#### BRIEF
In the entries below, find the line containing "7. **Set up CI/CD pipeline**". Write out that line and all lines after it, exactly, and nothing else.
:: MATERIAL FOR THE TASK ::
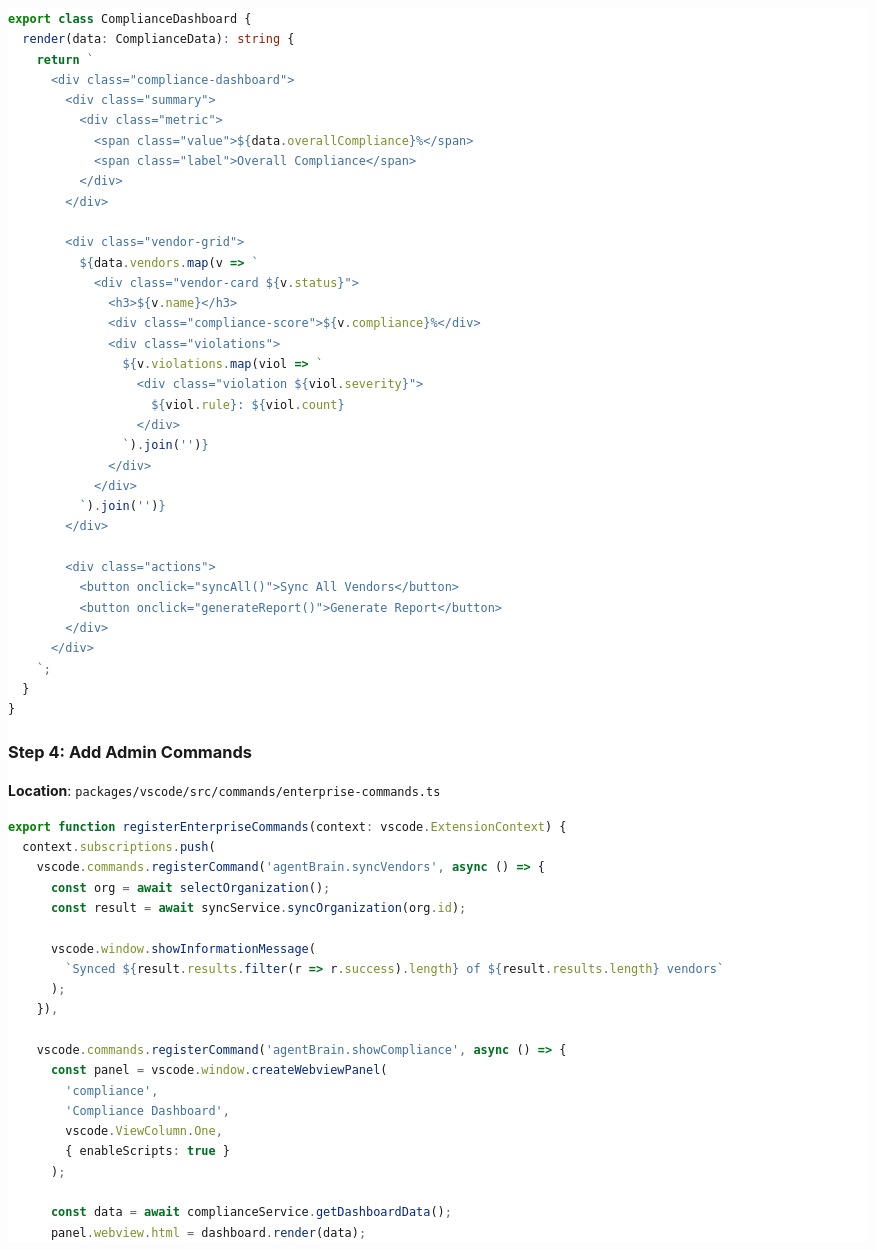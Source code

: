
 ```typescript
export class ComplianceDashboard {
  render(data: ComplianceData): string {
    return `
      <div class="compliance-dashboard">
        <div class="summary">
          <div class="metric">
            <span class="value">${data.overallCompliance}%</span>
            <span class="label">Overall Compliance</span>
          </div>
        </div>
        
        <div class="vendor-grid">
          ${data.vendors.map(v => `
            <div class="vendor-card ${v.status}">
              <h3>${v.name}</h3>
              <div class="compliance-score">${v.compliance}%</div>
              <div class="violations">
                ${v.violations.map(viol => `
                  <div class="violation ${viol.severity}">
                    ${viol.rule}: ${viol.count}
                  </div>
                `).join('')}
              </div>
            </div>
          `).join('')}
        </div>
        
        <div class="actions">
          <button onclick="syncAll()">Sync All Vendors</button>
          <button onclick="generateReport()">Generate Report</button>
        </div>
      </div>
    `;
  }
}
```

### Step 4: Add Admin Commands
**Location**: `packages/vscode/src/commands/enterprise-commands.ts`

```typescript
export function registerEnterpriseCommands(context: vscode.ExtensionContext) {
  context.subscriptions.push(
    vscode.commands.registerCommand('agentBrain.syncVendors', async () => {
      const org = await selectOrganization();
      const result = await syncService.syncOrganization(org.id);
      
      vscode.window.showInformationMessage(
        `Synced ${result.results.filter(r => r.success).length} of ${result.results.length} vendors`
      );
    }),
    
    vscode.commands.registerCommand('agentBrain.showCompliance', async () => {
      const panel = vscode.window.createWebviewPanel(
        'compliance',
        'Compliance Dashboard',
        vscode.ViewColumn.One,
        { enableScripts: true }
      );
      
      const data = await complianceService.getDashboardData();
      panel.webview.html = dashboard.render(data);
```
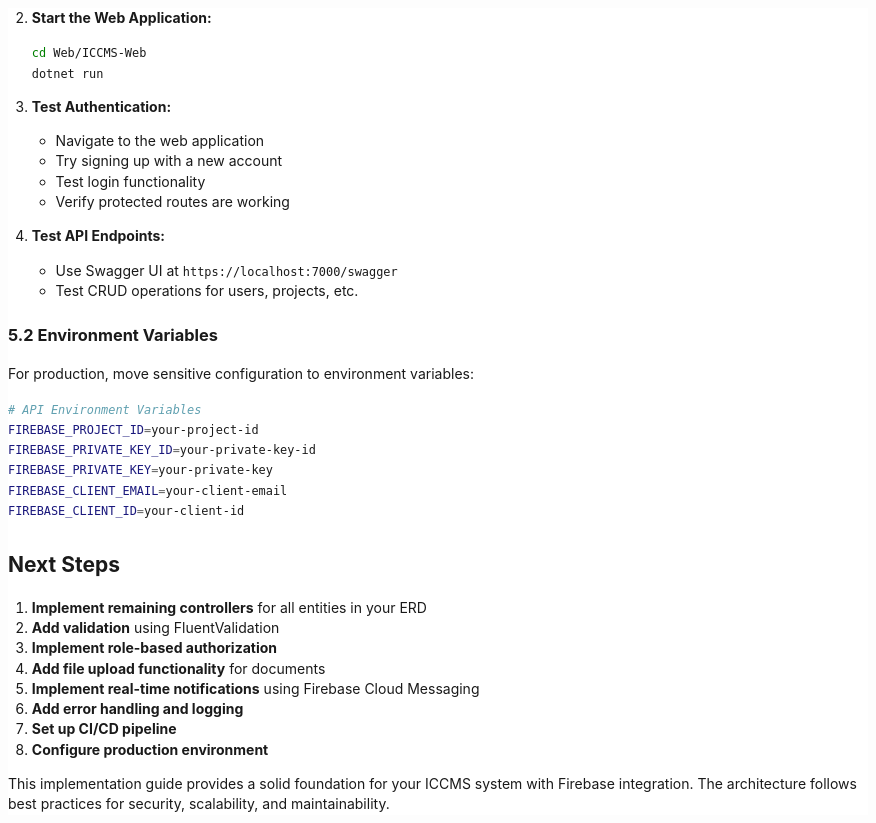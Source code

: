 2. **Start the Web Application:**

   ```bash
   cd Web/ICCMS-Web
   dotnet run
   ```

3. **Test Authentication:**

   - Navigate to the web application
   - Try signing up with a new account
   - Test login functionality
   - Verify protected routes are working

4. **Test API Endpoints:**
   - Use Swagger UI at `https://localhost:7000/swagger`
   - Test CRUD operations for users, projects, etc.

### 5.2 Environment Variables

For production, move sensitive configuration to environment variables:

```bash
# API Environment Variables
FIREBASE_PROJECT_ID=your-project-id
FIREBASE_PRIVATE_KEY_ID=your-private-key-id
FIREBASE_PRIVATE_KEY=your-private-key
FIREBASE_CLIENT_EMAIL=your-client-email
FIREBASE_CLIENT_ID=your-client-id
```

## Next Steps

1. **Implement remaining controllers** for all entities in your ERD
2. **Add validation** using FluentValidation
3. **Implement role-based authorization**
4. **Add file upload functionality** for documents
5. **Implement real-time notifications** using Firebase Cloud Messaging
6. **Add error handling and logging**
7. **Set up CI/CD pipeline**
8. **Configure production environment**

This implementation guide provides a solid foundation for your ICCMS system with Firebase integration. The architecture follows best practices for security, scalability, and maintainability.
:::
#### SOLUTION TO THIS PROBLEM
7. **Set up CI/CD pipeline**
8. **Configure production environment**

This implementation guide provides a solid foundation for your ICCMS system with Firebase integration. The architecture follows best practices for security, scalability, and maintainability.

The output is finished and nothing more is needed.